The President Should Set Goals for His Administration, Not Those that Follow

President Obama announced what this article called an “ambitious goal” of reducing oil imports by one-third by 2025.  He’s setting a goal to be accomplished 14 years from now, when at most he will be in office for less than six  more years.  Even if President Obama is re-elected, and his successor serves two terms, 2025 comes after that, so we’re talking a goal the president wants accomplished at least three presidential administrations out.

If the president actually wants to set a policy goal over which he has control, he should set and announce goals for oil import reduction for 2012, so we can see by the next election if he has accomplished his goal, and for 2016, so that we can judge whether, if he gets re-elected, he accomplished his longer-run goal.  To set a goal for future administrations leaves the president completely unaccountable.  Sure, he can put policies in place now that may have impacts that last beyond his term, but it makes no sense for him to set goals for his successors.

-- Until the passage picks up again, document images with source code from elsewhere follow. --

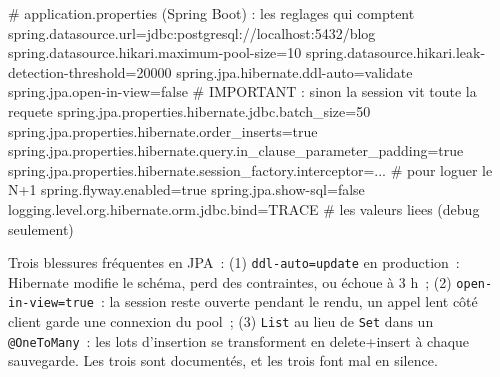 
\begin{codeconf}
# application.properties (Spring Boot) : les reglages qui comptent
spring.datasource.url=jdbc:postgresql://localhost:5432/blog
spring.datasource.hikari.maximum-pool-size=10
spring.datasource.hikari.leak-detection-threshold=20000
spring.jpa.hibernate.ddl-auto=validate
spring.jpa.open-in-view=false                       # IMPORTANT : sinon la session vit toute la requete
spring.jpa.properties.hibernate.jdbc.batch_size=50
spring.jpa.properties.hibernate.order_inserts=true
spring.jpa.properties.hibernate.query.in_clause_parameter_padding=true
spring.jpa.properties.hibernate.session_factory.interceptor=...   # pour loguer le N+1
spring.flyway.enabled=true
spring.jpa.show-sql=false
logging.level.org.hibernate.orm.jdbc.bind=TRACE      # les valeurs liees (debug seulement)
\end{codeconf}

\begin{piege}
Trois blessures fr\'equentes en JPA~: (1) \verb|ddl-auto=update| en production~: Hibernate modifie le
sch\'ema, perd des contraintes, ou \'echoue \`a 3 h~; (2) \verb|open-in-view=true|~: la session reste
ouverte pendant le rendu, un appel lent c\^ot\'e client garde une connexion du pool~; (3) \verb|List| au
lieu de \verb|Set| dans un \verb|@OneToMany|~: les lots d'insertion se transforment en delete+insert
\`a chaque sauvegarde. Les trois sont document\'es, et les trois font mal en silence.
\end{piege}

The federal government has been setting goals for reducing energy imports since the oil embargo of 1973.  After that embargo, we established the Federal Energy Administration and embarked on “Project Independence,” which would reduce the nation’s oil imports to zero by 1985.  I am looking at the Federal Energy Administration’s Project Independence Report, dated November 1974, right now, which explains how we can achieve the goal of energy independence by 1985.  Gerald Ford was president when this report was released, but the goal of energy independence by 1985 was missed during Ronald Reagan’s second term.  Then as now, administrations were setting goals for their successors rather than themselves, and we are further away from energy independence than ever.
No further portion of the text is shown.